Tuesday, October 28, 2008

Carotid syndromes

Recall the right ica arises at the sternoclavicular notch from the inominate artery and the left cca comes directly from the aortic arch. Division to eca and ica occurs at C4 level. CCA occlusion is less than one percent but can become atheromatous at origin especially on the left side. Midcommon carotid occlusion typically occurs postradiation.

ICA occlusion is clinically silent 30-40 percent of the time.

Won't go over every syndrome but a few unusual ones. If one carotid occludes and later the other one occludes, a bilateral cerebral infarction can occur with coma, quadriplegia, and continuous horizontal metronomic conjugate eye movements.

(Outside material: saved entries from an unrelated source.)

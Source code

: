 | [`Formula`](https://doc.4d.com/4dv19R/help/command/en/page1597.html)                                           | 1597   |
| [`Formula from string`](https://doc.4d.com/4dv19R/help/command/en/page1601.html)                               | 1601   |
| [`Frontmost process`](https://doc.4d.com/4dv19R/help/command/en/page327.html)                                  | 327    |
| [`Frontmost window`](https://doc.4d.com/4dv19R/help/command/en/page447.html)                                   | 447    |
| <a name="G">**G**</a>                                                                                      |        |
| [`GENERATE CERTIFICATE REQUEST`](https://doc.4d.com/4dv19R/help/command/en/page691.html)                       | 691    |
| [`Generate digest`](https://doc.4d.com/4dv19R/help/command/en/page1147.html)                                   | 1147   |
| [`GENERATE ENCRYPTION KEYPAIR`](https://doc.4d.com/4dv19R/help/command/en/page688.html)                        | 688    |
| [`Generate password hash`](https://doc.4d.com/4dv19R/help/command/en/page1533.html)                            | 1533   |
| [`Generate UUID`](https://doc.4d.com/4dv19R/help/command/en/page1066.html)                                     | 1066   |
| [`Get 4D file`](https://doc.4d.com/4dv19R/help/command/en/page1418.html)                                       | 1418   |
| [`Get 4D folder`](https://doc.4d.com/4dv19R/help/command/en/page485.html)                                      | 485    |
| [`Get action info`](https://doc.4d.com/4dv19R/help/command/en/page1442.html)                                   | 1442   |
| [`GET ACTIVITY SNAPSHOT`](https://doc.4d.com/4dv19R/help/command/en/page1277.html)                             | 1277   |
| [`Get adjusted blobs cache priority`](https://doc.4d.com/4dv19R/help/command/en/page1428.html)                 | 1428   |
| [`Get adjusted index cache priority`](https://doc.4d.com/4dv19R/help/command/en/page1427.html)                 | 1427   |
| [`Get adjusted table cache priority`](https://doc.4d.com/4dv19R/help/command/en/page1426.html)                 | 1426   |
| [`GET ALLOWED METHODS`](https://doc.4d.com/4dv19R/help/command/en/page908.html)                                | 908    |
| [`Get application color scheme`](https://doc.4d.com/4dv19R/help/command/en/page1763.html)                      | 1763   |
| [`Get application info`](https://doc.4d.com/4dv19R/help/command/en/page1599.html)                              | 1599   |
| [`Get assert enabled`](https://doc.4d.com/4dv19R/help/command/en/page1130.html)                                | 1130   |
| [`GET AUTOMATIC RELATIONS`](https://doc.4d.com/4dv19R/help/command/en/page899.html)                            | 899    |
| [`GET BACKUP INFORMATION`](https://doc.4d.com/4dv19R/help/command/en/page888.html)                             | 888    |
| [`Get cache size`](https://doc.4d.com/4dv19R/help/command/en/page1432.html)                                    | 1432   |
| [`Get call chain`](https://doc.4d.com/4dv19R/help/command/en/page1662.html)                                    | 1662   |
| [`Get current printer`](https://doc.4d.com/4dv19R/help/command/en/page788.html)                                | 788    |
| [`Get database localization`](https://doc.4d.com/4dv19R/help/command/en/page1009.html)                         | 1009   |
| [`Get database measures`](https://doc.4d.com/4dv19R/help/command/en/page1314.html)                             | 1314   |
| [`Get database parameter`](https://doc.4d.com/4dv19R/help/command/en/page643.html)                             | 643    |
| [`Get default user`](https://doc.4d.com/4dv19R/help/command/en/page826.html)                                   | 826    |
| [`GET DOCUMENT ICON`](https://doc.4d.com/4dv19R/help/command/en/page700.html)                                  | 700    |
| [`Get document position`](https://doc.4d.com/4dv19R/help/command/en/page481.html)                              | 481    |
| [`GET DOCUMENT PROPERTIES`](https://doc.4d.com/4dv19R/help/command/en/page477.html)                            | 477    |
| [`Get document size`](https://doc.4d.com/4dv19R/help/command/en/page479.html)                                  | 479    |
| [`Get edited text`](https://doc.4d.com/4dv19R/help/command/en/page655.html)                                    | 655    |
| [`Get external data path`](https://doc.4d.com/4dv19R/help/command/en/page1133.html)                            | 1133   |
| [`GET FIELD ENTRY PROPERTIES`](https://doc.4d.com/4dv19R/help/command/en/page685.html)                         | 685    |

Headaches as a rule are above the eyebrow but is not invariable. MCA headaches may be more lateral eg. temple; pca headaches may be in or behind the eye.

Watershed strokes are 2 types. Cortical watershed and deep watershed (lenticulostriates) due to carotid stenosis tend to produce shoulder/hip weakness (man in barrel). If longstanding it may go toward mca affecting face or motor aphasia.

In case of circulatory collapse get multiple border zone infarcts.

TMB occurs prior to stroke in 10-25 percent of cases of symptomatic carotid occlusion.

Anterior choroidal artery exits just after posterior communicating artery, supplies the globus pallidum interna and posterior limb of capsule, and contiguous structures including optic tract. Occlusion causes contralateral hemiplegia, hemihypesthesia, and homonymous hemianopia without a behavioral component in most cases. However, Decroix studied 16 patients and noted that some suffered spatial neglect and costructional apraxia (right sided ones) or mild aphasia (left sided ones). Stroke occurs in posterior limb of capsule, encroaches on the tip of the globus pallidus laterally. Visual defect typically spares the horizontal meridian due to LGB involvement. Bilateral anterior choroidal strokes result in acute pseudobulbar mutism, facial diplegia, hemiparesis, hemisensory loss,lethargy, neglect and affective symptoms.